First, it is important to note that you are not required to be in the physical presence of the online signer at the time of signing.
Next, are you eligible to act as a witness? To be eligible to act as a witness, you must be at least eighteen (18) years of age, a U.S. Citizen and have a valid (not expired) driver license, passport, or other identification in accordance with Florida Law. Florida is one of the few states that permits the use of an expired driver license, but this is ONLY for in-person notarizations at this time. For information regarding acceptable forms of identification, please visit Chapter 117 Section 05 – 2022 Florida Statutes – The Florida Senate (flsenate.gov). There may be additional requirements for witnesses depending on the documents being executed. For example, it may be recommended that the witness is not related to the signer by blood or marriage; and/or the witness is not named in the document being signed.
Subject to the document(s) being signed, a witness may need to undergo an online identity screening in accordance with Florida Law just like the principal signer. A witness will also need access to a computer, smartphone or iPad with internet capability and an email address even if the signer is physically present with the signer at the time of the remote notarization. Some witnesses gain access to the executed documents once they have been completed, therefore you may want to confirm with the signer, if these documents are confidential.
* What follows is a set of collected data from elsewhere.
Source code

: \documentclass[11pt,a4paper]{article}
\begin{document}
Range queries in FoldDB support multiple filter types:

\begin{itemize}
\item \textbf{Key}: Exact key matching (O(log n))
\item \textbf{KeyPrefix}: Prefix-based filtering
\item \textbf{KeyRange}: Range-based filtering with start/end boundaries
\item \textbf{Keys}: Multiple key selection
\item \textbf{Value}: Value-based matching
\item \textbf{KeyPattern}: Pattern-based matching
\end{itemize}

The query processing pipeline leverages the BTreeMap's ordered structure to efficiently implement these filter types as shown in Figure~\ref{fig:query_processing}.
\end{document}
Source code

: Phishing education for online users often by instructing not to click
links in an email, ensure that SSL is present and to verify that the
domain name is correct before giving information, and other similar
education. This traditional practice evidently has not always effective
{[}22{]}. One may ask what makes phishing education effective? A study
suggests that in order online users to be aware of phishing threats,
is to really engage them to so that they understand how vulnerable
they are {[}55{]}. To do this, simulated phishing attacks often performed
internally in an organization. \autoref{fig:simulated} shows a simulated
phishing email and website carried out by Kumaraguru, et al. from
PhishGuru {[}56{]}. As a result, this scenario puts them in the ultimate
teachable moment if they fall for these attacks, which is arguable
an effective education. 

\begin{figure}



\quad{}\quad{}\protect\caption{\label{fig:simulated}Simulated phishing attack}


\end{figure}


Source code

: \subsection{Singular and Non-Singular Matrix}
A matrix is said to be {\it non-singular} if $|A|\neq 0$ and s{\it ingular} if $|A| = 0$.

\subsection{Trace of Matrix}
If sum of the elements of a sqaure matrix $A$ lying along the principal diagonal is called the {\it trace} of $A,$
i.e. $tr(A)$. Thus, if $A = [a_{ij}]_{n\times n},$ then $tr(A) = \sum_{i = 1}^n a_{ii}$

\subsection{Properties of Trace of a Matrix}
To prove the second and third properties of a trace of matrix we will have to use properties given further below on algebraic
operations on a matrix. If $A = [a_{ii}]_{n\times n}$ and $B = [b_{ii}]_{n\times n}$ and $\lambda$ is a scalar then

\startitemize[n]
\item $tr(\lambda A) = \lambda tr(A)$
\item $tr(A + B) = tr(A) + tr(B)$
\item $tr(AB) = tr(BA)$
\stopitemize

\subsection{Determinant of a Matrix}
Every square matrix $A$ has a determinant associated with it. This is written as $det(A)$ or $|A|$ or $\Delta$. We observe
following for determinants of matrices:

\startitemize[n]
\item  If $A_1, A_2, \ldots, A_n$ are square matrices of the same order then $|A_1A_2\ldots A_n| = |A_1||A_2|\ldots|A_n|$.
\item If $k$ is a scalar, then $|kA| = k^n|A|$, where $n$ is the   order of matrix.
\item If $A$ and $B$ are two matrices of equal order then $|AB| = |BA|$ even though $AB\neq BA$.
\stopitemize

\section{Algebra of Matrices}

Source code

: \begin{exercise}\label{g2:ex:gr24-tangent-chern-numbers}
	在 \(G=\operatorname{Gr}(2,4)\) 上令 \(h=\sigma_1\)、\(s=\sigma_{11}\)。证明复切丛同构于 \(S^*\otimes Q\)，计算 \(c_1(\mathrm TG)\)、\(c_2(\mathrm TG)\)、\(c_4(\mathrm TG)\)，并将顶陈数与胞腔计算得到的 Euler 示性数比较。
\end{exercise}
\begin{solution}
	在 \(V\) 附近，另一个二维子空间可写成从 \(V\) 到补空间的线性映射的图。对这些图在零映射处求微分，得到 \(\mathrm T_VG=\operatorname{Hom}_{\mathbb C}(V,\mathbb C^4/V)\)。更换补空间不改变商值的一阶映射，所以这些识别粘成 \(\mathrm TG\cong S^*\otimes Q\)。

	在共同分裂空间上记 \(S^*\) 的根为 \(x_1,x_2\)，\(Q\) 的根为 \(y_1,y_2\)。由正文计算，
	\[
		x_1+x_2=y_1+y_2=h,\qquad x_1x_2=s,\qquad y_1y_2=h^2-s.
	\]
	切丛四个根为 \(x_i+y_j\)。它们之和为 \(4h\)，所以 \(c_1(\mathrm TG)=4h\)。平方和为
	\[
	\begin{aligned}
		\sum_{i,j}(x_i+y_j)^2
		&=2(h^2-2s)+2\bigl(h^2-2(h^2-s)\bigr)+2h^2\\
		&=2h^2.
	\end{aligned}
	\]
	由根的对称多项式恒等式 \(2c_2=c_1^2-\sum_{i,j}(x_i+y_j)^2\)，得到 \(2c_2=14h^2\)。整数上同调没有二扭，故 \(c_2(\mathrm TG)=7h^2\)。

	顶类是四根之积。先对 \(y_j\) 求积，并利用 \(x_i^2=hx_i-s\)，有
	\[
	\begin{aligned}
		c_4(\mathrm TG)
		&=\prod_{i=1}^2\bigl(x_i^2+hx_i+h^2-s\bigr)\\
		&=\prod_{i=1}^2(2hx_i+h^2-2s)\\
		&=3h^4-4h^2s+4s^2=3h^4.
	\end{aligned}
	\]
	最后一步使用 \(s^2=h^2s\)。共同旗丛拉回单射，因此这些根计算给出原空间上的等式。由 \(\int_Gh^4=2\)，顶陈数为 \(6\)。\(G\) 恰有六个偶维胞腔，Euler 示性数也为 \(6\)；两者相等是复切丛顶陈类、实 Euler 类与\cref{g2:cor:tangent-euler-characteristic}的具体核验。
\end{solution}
Are you, as an online witness, computer savvy? This is not a requirement, but it may be helpful. Individuals acting as an online witness will be responsible for logging into the online signing and adopting an online signature, which can be challenging if the witness is not familiar with technology.
In summary, consider all the requirements of a remote witness before agreeing to act as a witness for a friend, family member or acquaintance such as a neighbor.
Genna Rubolino, FRP, General Manager
Florida Notary Public and Florida Online Notary
Guardian Ad Litem: 15th Judicial Circuit
Please note that I, as the author of this article, am not a licensed attorney and as such cannot offer legal advice. No content of this article/blog post is intended as, nor should it be construed as legal advice.